How can I fix it? Try practicing exercises to improve circulation throughout the day. Three simple ones you can try while at work are rolling a tennis ball under your feet to loosen your hamstrings and alleviate foot pain, lunges to stretch your thigh and hamstring muscles, and rotating your ankles clockwise and counterclockwise to loosen the muscles and tendons in the leg and the joint around the foot.
6. Epsom Salt Soak
Epsom salt is a natural anti-inflammatory that can aid in treating muscle aches and epsom salt soaks are great for soothing aches and pains. Fill up a foot bath or shallow bucket with warm water and half a cup of epsom salt. Add a couple drops of an essential oil of your choice and soak your feet for as long as you would like.
5. Check your posture
Poor posture can have a dramatic effect on your muscles and ligaments. It can lead to pain and injury in your heels, knees, back, feet and even difficulty with digestion and breathing. Bad posture is typically caused, and made worse by, an imbalance in strength and tension within your muscles. The muscles in your feet play a huge role in this. For example, tight calf muscles paired with weak plantar fascia can wreak havoc on your gait and foot posture (the alignment of the foot itself). This poor posture is a vicious cycle, causing the body (which naturally leans slightly forward) to tilt further forward or backward, adding additional strain to your feet and heels, and making plantar fasciitis–and posture–worse.
How can I fix it?
It’s possible to improve your posture and reduce pain from the ground up by improving the overall alignment of your feet, correct your gait, and allow your body to align and move the way it was meant to. Using custom insoles in your shoes helps to distribute pressure and loading across the entire foot, reduce ankle rotation and keep you aligned from the ground up. FitMyFoot insoles are digitally mapped using over 200 points to create custom arches unique to each of your feet and provide you perfect fit comfort in all of your shoes.
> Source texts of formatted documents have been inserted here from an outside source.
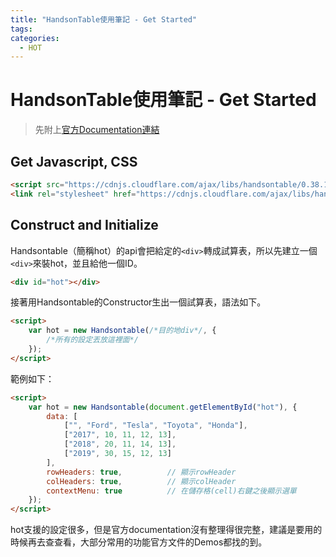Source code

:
 ```yaml
---
title: "HandsonTable使用筆記 - Get Started"
tags:
categories:
  - HOT
---
```


# HandsonTable使用筆記 - Get Started

> 先附上[官方Documentation連結](https://docs.handsontable.com/0.38.1/tutorial-quick-start.html)

## Get Javascript, CSS

```html
<script src="https://cdnjs.cloudflare.com/ajax/libs/handsontable/0.38.1/handsontable.min.js"></script>
<link rel="stylesheet" href="https://cdnjs.cloudflare.com/ajax/libs/handsontable/0.38.1/handsontable.min.css">
```



## Construct and Initialize

Handsontable（簡稱hot）的api會把給定的`<div>`轉成試算表，所以先建立一個`<div>`來裝hot，並且給他一個ID。

```html
<div id="hot"></div>
```

接著用Handsontable的Constructor生出一個試算表，語法如下。

```html
<script>
    var hot = new Handsontable(/*目的地div*/, {
        /*所有的設定丟放這裡面*/
    });
</script>
```

範例如下：

```html
<script>
    var hot = new Handsontable(document.getElementById("hot"), {
		data: [
            ["", "Ford", "Tesla", "Toyota", "Honda"],
            ["2017", 10, 11, 12, 13],
            ["2018", 20, 11, 14, 13],
            ["2019", 30, 15, 12, 13]
        ],
        rowHeaders: true,          // 顯示rowHeader
        colHeaders: true,		   // 顯示colHeader
        contextMenu: true          // 在儲存格(cell)右鍵之後顯示選單
    });
</script>
```

hot支援的設定很多，但是官方documentation沒有整理得很完整，建議是要用的時候再去查查看，大部分常用的功能官方文件的Demos都找的到。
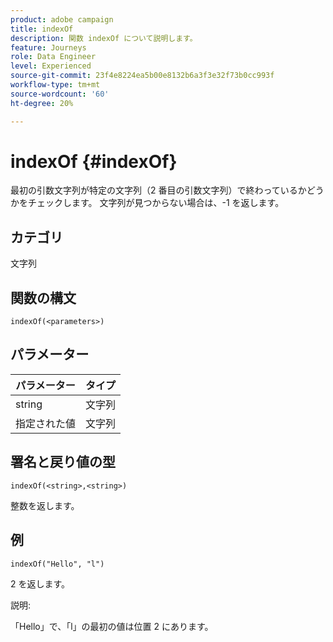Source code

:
 ```yaml
---
product: adobe campaign
title: indexOf
description: 関数 indexOf について説明します。
feature: Journeys
role: Data Engineer
level: Experienced
source-git-commit: 23f4e8224ea5b00e8132b6a3f3e32f73b0cc993f
workflow-type: tm+mt
source-wordcount: '60'
ht-degree: 20%

---
```


# indexOf {#indexOf}

最初の引数文字列が特定の文字列（2 番目の引数文字列）で終わっているかどうかをチェックします。 文字列が見つからない場合は、-1 を返します。

## カテゴリ

文字列

## 関数の構文

`indexOf(<parameters>)`

## パラメーター

| パラメーター | タイプ |
|-----------|------------------|
| string | 文字列 |
| 指定された値 | 文字列 |

## 署名と戻り値の型

`indexOf(<string>,<string>)`

整数を返します。

## 例

`indexOf("Hello", "l")`

2 を返します。

説明:

「Hello」で、「l」の最初の値は位置 2 にあります。
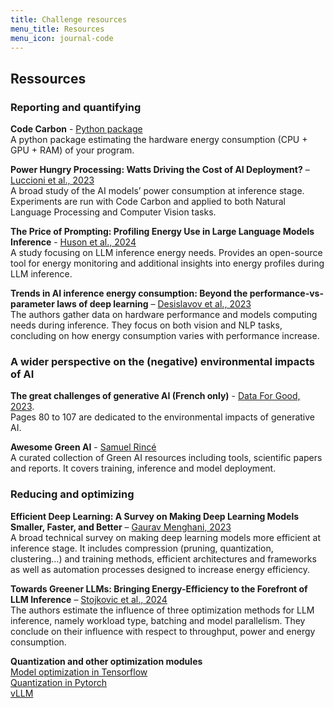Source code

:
 ```yaml
---
title: Challenge resources
menu_title: Resources
menu_icon: journal-code
---
```


## Ressources 

### Reporting and quantifying

**Code Carbon** - [Python package](https://github.com/mlco2/codecarbon) \
A python package estimating the hardware energy consumption (CPU + GPU + RAM) of your program. 

**Power Hungry Processing: Watts Driving the Cost of AI Deployment?** – [Luccioni et al., 2023](https://arxiv.org/abs/2311.16863) \
A broad study of the AI models’ power consumption at inference stage. Experiments are run with Code Carbon and applied to both Natural Language Processing and Computer Vision tasks.

**The Price of Prompting: Profiling Energy Use in Large Language Models Inference** - [Huson et al., 2024](https://arxiv.org/abs/2407.16893) \
A study focusing on LLM inference energy needs. Provides an open-source tool for energy monitoring and additional insights into energy profiles during LLM inference.

**Trends in AI inference energy consumption: Beyond the performance-vs-parameter laws of deep learning** – [Desislavov et al., 2023](https://www.sciencedirect.com/science/article/pii/S2210537923000124) \
The authors gather data on hardware performance and models computing needs during inference. They focus on both vision and NLP tasks, concluding on how energy consumption varies with performance increase.

### A wider perspective on the (negative) environmental impacts of AI

**The great challenges of generative AI (French only)** - [Data For Good, 2023](https://dataforgood.fr/iagenerative/). \
Pages 80 to 107 are dedicated to the environmental impacts of generative AI.

**Awesome Green AI** - [Samuel Rincé](https://github.com/samuelrince/awesome-green-ai) \
A curated collection of Green AI resources including tools, scientific papers and reports. It covers training, inference and model deployment.

### Reducing and optimizing

**Efficient Deep Learning: A Survey on Making Deep Learning Models Smaller, Faster, and Better** – [Gaurav Menghani, 2023](https://arxiv.org/pdf/2106.08962) \
A broad technical survey on making deep learning models more efficient at inference stage. It includes compression (pruning, quantization, clustering…) and training methods, efficient architectures and frameworks as well as automation processes designed to increase energy efficiency. 

**Towards Greener LLMs: Bringing Energy-Efficiency to the Forefront of LLM Inference** – [Stojkovic et al., 2024](https://arxiv.org/abs/2403.20306) \
The authors estimate the influence of three optimization methods for LLM inference, namely workload type, batching and model parallelism. They conclude on their influence with respect to throughput, power and energy consumption.

**Quantization and other optimization modules** \
[Model optimization in Tensorflow](https://www.tensorflow.org/model_optimization/guide) \
[Quantization in Pytorch](https://pytorch.org/docs/stable/quantization.html) \
[vLLM](https://docs.vllm.ai/en/v0.6.3.post1/index.html) 
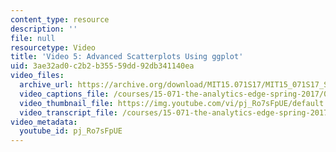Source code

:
 ```yaml
---
content_type: resource
description: ''
file: null
resourcetype: Video
title: 'Video 5: Advanced Scatterplots Using ggplot'
uid: 3ae32ad0-c2b2-b355-59dd-92db341140ea
video_files:
  archive_url: https://archive.org/download/MIT15.071S17/MIT15_071S17_Session_7.2.09_300k.mp4
  video_captions_file: /courses/15-071-the-analytics-edge-spring-2017/0e2e8cdae9005a07ad382589c397e06c_pj_Ro7sFpUE.vtt
  video_thumbnail_file: https://img.youtube.com/vi/pj_Ro7sFpUE/default.jpg
  video_transcript_file: /courses/15-071-the-analytics-edge-spring-2017/3a7a25dfcc88d494235562a75aaa4bf5_pj_Ro7sFpUE.pdf
video_metadata:
  youtube_id: pj_Ro7sFpUE
---
```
American Chiropractic Societyalso offers the following tips for correcting your posture. Practice these consciously daily and overtime the corrections will gradually replace your existing posture.
- Bear your weight primarily on the balls of your feet.
- Keep your knees slightly bent.
- Keep your feet about shoulder-width apart.
- Let your arms hang naturally down the sides of the body.
- Stand straight and tall with your shoulders pulled backward.
- Tuck your stomach in.
- Keep your head level-your earlobes should be in line with your shoulders. Do not push your head forward, backward, or to the side.
- Shift your weight from your toes to your heels, or one foot to the other, if you have to stand for a long time.
Therapeutic massage is a great way to relax and loosen the muscles in your feet. Using both hands, press your thumbs up the center line of your foot in a circular motion. Use firm but gentle pressure, spending a little extra time on any tender pressure points you find.
Rolling the arches of your bare feet with a tennis ball can also be very effective in relieving soreness and pain in your feet. Do this by slowly roll your foot from side to side so the ball crosses your arch for 1 to 2 minutes, then roll the ball along the length of your foot from heel to toe for 1 to 2 minutes. Repeat on your other foot.